Scand J Pain ; 5(1): 36-40, 2014 Jan 01.
Article in English | MEDLINE | ID: mdl-29913663

ABSTRACT

Background and purpose Modic changes (MC) are bone marrow and vertebral endplate lesions seen in magnetic resonance imaging (MRI) which have been found to be associated with low back pain (LBP), but the association between MC and health-related quality of life (HRQoL) is poorly understood. The aim of this study was to assess the relationship between MC and HRQoL among patients referred to spine surgery. Methods The study population consisted of 181 patients referred to lumbar spine surgery in Northern and Eastern Finland between June 2007 and January 2011. HRQoL was assessed using RAND-36 health survey.
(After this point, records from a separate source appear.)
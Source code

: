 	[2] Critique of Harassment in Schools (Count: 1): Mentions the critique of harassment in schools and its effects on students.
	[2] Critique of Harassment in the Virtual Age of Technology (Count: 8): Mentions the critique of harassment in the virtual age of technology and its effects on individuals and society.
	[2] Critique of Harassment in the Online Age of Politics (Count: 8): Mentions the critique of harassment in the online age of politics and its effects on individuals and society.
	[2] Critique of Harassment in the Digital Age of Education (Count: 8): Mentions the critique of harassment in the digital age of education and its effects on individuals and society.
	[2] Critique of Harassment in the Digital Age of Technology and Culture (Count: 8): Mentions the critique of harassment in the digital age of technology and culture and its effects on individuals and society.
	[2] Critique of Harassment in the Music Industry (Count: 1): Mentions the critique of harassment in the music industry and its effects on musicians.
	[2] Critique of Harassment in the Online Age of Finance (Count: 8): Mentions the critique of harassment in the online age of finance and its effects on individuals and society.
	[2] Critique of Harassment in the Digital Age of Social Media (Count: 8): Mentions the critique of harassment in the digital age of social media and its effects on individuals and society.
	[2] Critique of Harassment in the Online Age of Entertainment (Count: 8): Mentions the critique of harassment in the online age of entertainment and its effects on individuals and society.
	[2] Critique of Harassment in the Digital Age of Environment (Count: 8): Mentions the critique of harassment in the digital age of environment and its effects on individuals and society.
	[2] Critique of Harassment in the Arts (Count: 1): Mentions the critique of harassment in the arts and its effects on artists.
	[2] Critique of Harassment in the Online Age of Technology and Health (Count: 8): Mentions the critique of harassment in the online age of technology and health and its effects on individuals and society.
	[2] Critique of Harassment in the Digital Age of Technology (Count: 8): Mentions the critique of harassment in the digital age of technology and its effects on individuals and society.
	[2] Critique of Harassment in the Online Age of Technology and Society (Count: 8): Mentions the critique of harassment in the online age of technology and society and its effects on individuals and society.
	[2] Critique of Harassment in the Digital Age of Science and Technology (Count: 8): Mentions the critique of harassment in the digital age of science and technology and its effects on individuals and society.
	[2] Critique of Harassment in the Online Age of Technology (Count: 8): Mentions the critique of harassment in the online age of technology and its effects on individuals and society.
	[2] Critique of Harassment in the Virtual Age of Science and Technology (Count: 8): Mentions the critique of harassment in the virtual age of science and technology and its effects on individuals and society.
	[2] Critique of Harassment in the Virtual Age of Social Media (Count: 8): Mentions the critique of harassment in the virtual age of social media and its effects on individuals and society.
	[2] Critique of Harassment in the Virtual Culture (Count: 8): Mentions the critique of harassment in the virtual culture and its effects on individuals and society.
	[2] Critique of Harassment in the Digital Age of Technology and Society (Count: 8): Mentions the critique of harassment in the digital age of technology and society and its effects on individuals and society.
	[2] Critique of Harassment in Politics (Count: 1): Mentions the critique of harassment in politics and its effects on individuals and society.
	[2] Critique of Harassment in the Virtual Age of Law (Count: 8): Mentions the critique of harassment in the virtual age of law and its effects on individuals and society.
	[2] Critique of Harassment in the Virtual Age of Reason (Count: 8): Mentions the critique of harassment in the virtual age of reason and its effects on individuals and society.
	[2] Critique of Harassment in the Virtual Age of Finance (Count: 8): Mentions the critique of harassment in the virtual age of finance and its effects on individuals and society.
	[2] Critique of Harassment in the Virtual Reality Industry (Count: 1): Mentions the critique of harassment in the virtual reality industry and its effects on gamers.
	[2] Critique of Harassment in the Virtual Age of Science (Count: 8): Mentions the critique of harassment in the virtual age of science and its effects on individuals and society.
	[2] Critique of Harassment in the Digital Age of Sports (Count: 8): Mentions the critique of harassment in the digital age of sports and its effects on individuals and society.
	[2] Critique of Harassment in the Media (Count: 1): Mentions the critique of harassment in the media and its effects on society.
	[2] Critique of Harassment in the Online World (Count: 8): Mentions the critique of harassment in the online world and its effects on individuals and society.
Lumbar MC were evaluated and classified into 'No MC', 'Type I' (Type I or I/II), and 'Type II' (Type II, II/III or III). Results In total, 84 patients (46%) had MC. Of these, 37% had 'Type I' and 63% 'Type II'. Patients with MC were older, more likely females, had longer duration of LBP and a higher degree of disc degeneration than patients without MC. The total physical component or physical dimensions did not differ significantly between the groups. The total mental component of RAND-36 (P = 0.010), and dimensions of energy (P = 0.023), emotional well-being (P = 0.012) and emotional role functioning (P = 0.016) differed significantly between the groups after adjustments for age and gender. In the mental dimension scores, a statistically significant difference was found between 'No MC' and 'Type II'. Conclusions Among patients referred to spine surgery, MC were not associated with physical dimensions of HRQoL including dimension of pain. However, 'Type II' MC were associated with lower mental status of HRQoL. Implications Our study would suggest that Type II MC were associated with a worse mental status. This may affect the outcome of surgery as it is well recognized that patients with depression, for instance, have smaller improvements in HRQoL and disability. Thus the value of operative treatment for these patients should be recognized and taken into consideration in treatment. Our study shows that MC may affect outcome and thus clinicians and researchers should be cognizant of this and take this into account when comparing outcomes of surgical treatment in the future. A longitudinal study would be needed to properly address the relationship of MC with surgical outcome.